The bloc responded with several other measures including energy-saving guidelines and mandatory gas storage targets. The new rule dictates that EU countries must ensure that their storage capacities are filled at 90% by 1 November 2023. 

Storage levels across the bloc currently stand at just over 80% while gas prices on the Title Transfer Facility (TTF), Europe’s leading hub, hover between €26 and €30 per megawatt-hour.

Three other gas tender rounds are scheduled before the end of the year with the Commission keen to make further changes to the platform based on industry feedback. This time, for instance, prospective buyers were able to submit their demand for deliveries 20 months away — a must for energy-intensive industries.

‘We should really avoid some kind of outbidding’

But the Commissioner also made the case for “expanding this model to other commodities, including renewable gases, hydrogen and strategic raw materials”

The war in Ukraine forced EU member states to take stock of their dependencies and accelerate the roll-out of renewables in a bid to become self-dependent energy-wise.

Hydrogen, which when produced with renewables does not emit gases during either combustion or production, has been touted as a cornerstone of the bloc’s future energy policy due to the EU’s aspiration to become carbon-neutral by 2050. But the vast majority of the hydrogen production plants in the EU use fossil fuels as feedstock. 

The Commission has however tabled an ambition to produce 10 million tonnes of green hydrogen by 2030 and to import an additional 10 million tonnes from abroad. For Šefčovič, AggregateEU could have a role to play. 

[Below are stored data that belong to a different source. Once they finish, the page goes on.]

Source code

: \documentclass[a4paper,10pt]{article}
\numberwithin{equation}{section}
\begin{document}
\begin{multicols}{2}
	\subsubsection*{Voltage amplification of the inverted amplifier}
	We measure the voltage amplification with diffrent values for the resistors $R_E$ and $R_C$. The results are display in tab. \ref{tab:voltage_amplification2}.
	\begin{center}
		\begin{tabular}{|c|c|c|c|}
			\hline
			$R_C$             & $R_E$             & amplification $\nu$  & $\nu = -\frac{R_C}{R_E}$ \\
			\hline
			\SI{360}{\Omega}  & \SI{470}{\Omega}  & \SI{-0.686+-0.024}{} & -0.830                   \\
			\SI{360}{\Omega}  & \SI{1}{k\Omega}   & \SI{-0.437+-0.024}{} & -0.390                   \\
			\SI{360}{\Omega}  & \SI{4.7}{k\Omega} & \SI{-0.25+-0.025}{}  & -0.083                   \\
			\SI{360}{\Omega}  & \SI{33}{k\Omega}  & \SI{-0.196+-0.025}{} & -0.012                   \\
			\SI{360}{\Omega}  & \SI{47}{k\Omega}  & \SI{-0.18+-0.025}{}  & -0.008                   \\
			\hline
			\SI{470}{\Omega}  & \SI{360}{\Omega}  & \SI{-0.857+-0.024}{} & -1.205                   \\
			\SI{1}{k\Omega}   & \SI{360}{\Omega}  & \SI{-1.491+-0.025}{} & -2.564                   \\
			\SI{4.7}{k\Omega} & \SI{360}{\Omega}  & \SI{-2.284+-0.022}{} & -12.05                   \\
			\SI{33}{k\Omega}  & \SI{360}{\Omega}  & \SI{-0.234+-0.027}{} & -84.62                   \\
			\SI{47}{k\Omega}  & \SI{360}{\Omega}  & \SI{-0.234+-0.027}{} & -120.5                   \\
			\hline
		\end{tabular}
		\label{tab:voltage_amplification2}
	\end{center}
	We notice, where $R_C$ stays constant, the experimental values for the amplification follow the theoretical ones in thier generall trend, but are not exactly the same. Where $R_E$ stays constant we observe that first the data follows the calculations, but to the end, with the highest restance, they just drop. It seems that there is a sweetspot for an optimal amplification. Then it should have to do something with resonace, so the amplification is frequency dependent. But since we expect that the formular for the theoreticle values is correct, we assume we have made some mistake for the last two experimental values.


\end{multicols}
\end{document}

“We should really learn the lessons from the last year and we should really avoid some kind of outbidding among the European eventual customers and players in front of the potential international suppliers.”

He also argued that to “leave it up to the traditional means of the trading as we know them today probably will not bring us the scale we need to to get it moving”.

De-risking from China

The model, he added, can also be replicated for critical raw materials such as lithium, gallium and germanium which are needed to power the energy transition and for which the bloc is highly dependent on third countries, primarily China.

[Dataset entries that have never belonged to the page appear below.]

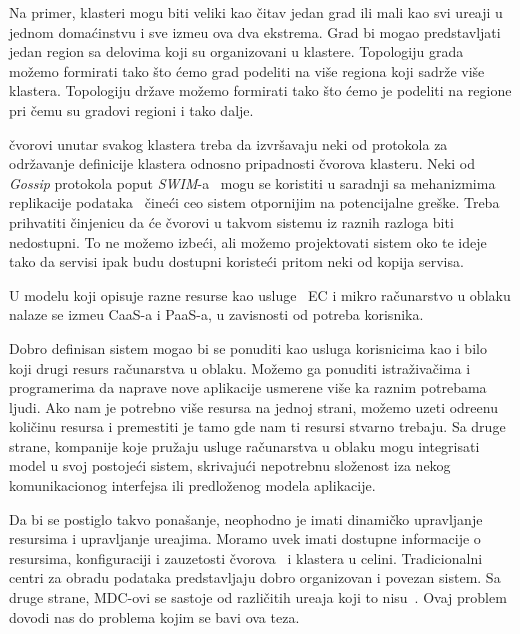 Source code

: Na primer, klasteri mogu biti veliki kao \v citav jedan grad ili mali kao svi ure\dj aji u jednom doma\'cinstvu i sve izme\dj u ova dva ekstrema. Grad bi mogao predstavljati jedan region sa delovima koji su organizovani u klastere. Topologiju grada mo\v zemo formirati tako \v sto \'cemo grad podeliti na vi\v se regiona koji sadr\v ze vi\v se klastera. Topologiju dr\v zave mo\v zemo formirati tako \v sto \'cemo je podeliti na regione pri \v cemu su gradovi regioni i tako dalje. 

\v cvorovi unutar svakog klastera treba da izvr\v savaju neki od protokola za odr\v zavanje definicije klastera odnosno pripadnosti \v cvorova klasteru. Neki od \textit{Gossip} protokola poput \textit{SWIM}-a~\cite{DasGM02} mogu se koristiti u saradnji sa mehanizmima replikacije podataka~\cite {LiBCL20, CauCBFCEB16, CRDTS_Nuno} \v cine\'ci ceo sistem otpornijim na potencijalne gre\v ske. Treba prihvatiti \v cinjenicu da \'ce \v cvorovi u takvom sistemu iz raznih razloga biti nedostupni. To ne mo\v zemo izbe\'ci, ali mo\v zemo projektovati sistem oko te ideje tako da servisi ipak budu dostupni koriste\'ci pritom neki od kopija servisa.

U modelu koji opisuje razne resurse kao usluge~\cite{DuanFZSNH15} EC i mikro ra\v cunarstvo u oblaku nalaze se izme\dj u CaaS-a i PaaS-a, u zavisnosti od potreba korisnika.

Dobro definisan sistem mogao bi se ponuditi kao usluga korisnicima kao i bilo koji drugi resurs ra\v cunarstva u oblaku. Mo\v zemo ga ponuditi istra\v ziva\v cima i programerima da naprave nove aplikacije usmerene vi\v se ka raznim potrebama ljudi. Ako nam je potrebno vi\v se resursa na jednoj strani, mo\v zemo uzeti odre\dj enu koli\v cinu resursa i premestiti je tamo gde nam ti resursi stvarno trebaju. Sa druge strane, kompanije koje pru\v zaju usluge ra\v cunarstva u oblaku mogu integrisati model u svoj postoje\'ci sistem, skrivaju\'ci nepotrebnu slo\v zenost iza nekog komunikacionog interfejsa ili predlo\v zenog modela aplikacije.

Da bi se postiglo takvo pona\v sanje, neophodno je imati dinami\v cko upravljanje resursima i upravljanje ure\dj ajima. Moramo uvek imati dostupne informacije o resursima, konfiguraciji i zauzetosti \v cvorova~\cite{GubbiBMP13, WangZZWYW17} i klastera u celini. Tradicionalni centri za obradu podataka predstavljaju dobro organizovan i povezan sistem. Sa druge strane, MDC-ovi se sastoje od razli\v citih ure\dj aja koji to nisu~\cite{JiangCGZW19}. Ovaj problem dovodi nas do problema kojim se bavi ova teza.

Aware of this keen dependency and its potential geopolitical dimension — China imposed restrictions on the exports of gallium and germanium last week citing “national security interests” which Brussels has cast doubts on — EU leaders agreed last month to “de-risk” from Beijing by diversifying its supply chains where possible. 

The EU’s executive is also championing a so-called Critical Raw Material Pact with like-minded partners to secure the supply of such materials and has already struck such a deal with Canada and discussed the topic with the US and Latin American countries, some of which are major producers of raw materials.

“I think again, the mechanisms that you have in our system — that you would have a steering board of the member states, that you would work closely with the industry, that you would have a service provider who can kind of accumulate the demand, organise the international bids and do this matchmaking — I think that something we can definitely also use in this regard,” Šefčovič said.

“So I hope that the common purchasing platform will indeed become the business as usual and we can kind of expand it to new territories because we see that it works and it could be very, very useful for the future,” he concluded.